Work request: Set each entry down exactly as written.

Entries shown:
—————

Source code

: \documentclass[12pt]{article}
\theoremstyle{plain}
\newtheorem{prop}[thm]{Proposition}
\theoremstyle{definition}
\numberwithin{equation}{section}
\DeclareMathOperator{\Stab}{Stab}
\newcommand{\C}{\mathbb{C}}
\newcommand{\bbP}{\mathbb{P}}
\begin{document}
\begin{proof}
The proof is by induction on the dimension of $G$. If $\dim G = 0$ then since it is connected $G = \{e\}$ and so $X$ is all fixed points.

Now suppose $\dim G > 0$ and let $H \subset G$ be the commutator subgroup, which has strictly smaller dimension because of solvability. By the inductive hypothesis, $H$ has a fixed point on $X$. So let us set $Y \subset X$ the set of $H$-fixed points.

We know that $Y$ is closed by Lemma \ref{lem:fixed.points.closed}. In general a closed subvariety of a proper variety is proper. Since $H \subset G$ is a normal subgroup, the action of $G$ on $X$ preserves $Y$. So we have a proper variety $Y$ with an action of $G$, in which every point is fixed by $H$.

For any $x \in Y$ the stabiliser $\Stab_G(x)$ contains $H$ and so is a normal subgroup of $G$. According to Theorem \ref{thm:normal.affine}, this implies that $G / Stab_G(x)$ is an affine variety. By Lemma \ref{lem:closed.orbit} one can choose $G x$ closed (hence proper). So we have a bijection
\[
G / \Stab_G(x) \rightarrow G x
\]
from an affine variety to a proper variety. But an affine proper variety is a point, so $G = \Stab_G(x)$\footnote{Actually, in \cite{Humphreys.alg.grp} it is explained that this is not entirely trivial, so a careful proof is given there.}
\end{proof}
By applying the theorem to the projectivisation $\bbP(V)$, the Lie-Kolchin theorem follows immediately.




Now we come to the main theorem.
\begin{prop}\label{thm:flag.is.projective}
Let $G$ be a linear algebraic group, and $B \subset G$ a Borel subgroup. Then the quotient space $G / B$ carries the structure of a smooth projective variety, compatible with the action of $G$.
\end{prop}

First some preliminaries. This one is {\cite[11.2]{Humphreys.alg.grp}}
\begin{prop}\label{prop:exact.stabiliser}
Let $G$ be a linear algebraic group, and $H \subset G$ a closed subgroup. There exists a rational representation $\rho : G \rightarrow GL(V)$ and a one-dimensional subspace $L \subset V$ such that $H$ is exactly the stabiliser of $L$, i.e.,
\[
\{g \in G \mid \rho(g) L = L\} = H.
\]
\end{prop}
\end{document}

—————

Task solution:
Source code

: \documentclass[12pt]{article}
\theoremstyle{plain}
\newtheorem{prop}[thm]{Proposition}
\theoremstyle{definition}
\numberwithin{equation}{section}
\DeclareMathOperator{\Stab}{Stab}
\newcommand{\C}{\mathbb{C}}
\newcommand{\bbP}{\mathbb{P}}
\begin{document}
\begin{proof}
The proof is by induction on the dimension of $G$. If $\dim G = 0$ then since it is connected $G = \{e\}$ and so $X$ is all fixed points.

Now suppose $\dim G > 0$ and let $H \subset G$ be the commutator subgroup, which has strictly smaller dimension because of solvability. By the inductive hypothesis, $H$ has a fixed point on $X$. So let us set $Y \subset X$ the set of $H$-fixed points.

We know that $Y$ is closed by Lemma \ref{lem:fixed.points.closed}. In general a closed subvariety of a proper variety is proper. Since $H \subset G$ is a normal subgroup, the action of $G$ on $X$ preserves $Y$. So we have a proper variety $Y$ with an action of $G$, in which every point is fixed by $H$.

For any $x \in Y$ the stabiliser $\Stab_G(x)$ contains $H$ and so is a normal subgroup of $G$. According to Theorem \ref{thm:normal.affine}, this implies that $G / Stab_G(x)$ is an affine variety. By Lemma \ref{lem:closed.orbit} one can choose $G x$ closed (hence proper). So we have a bijection
\[
G / \Stab_G(x) \rightarrow G x
\]
from an affine variety to a proper variety. But an affine proper variety is a point, so $G = \Stab_G(x)$\footnote{Actually, in \cite{Humphreys.alg.grp} it is explained that this is not entirely trivial, so a careful proof is given there.}
\end{proof}
By applying the theorem to the projectivisation $\bbP(V)$, the Lie-Kolchin theorem follows immediately.




Now we come to the main theorem.
\begin{prop}\label{thm:flag.is.projective}
Let $G$ be a linear algebraic group, and $B \subset G$ a Borel subgroup. Then the quotient space $G / B$ carries the structure of a smooth projective variety, compatible with the action of $G$.
\end{prop}

First some preliminaries. This one is {\cite[11.2]{Humphreys.alg.grp}}
\begin{prop}\label{prop:exact.stabiliser}
Let $G$ be a linear algebraic group, and $H \subset G$ a closed subgroup. There exists a rational representation $\rho : G \rightarrow GL(V)$ and a one-dimensional subspace $L \subset V$ such that $H$ is exactly the stabiliser of $L$, i.e.,
\[
\{g \in G \mid \rho(g) L = L\} = H.
\]
\end{prop}
\end{document}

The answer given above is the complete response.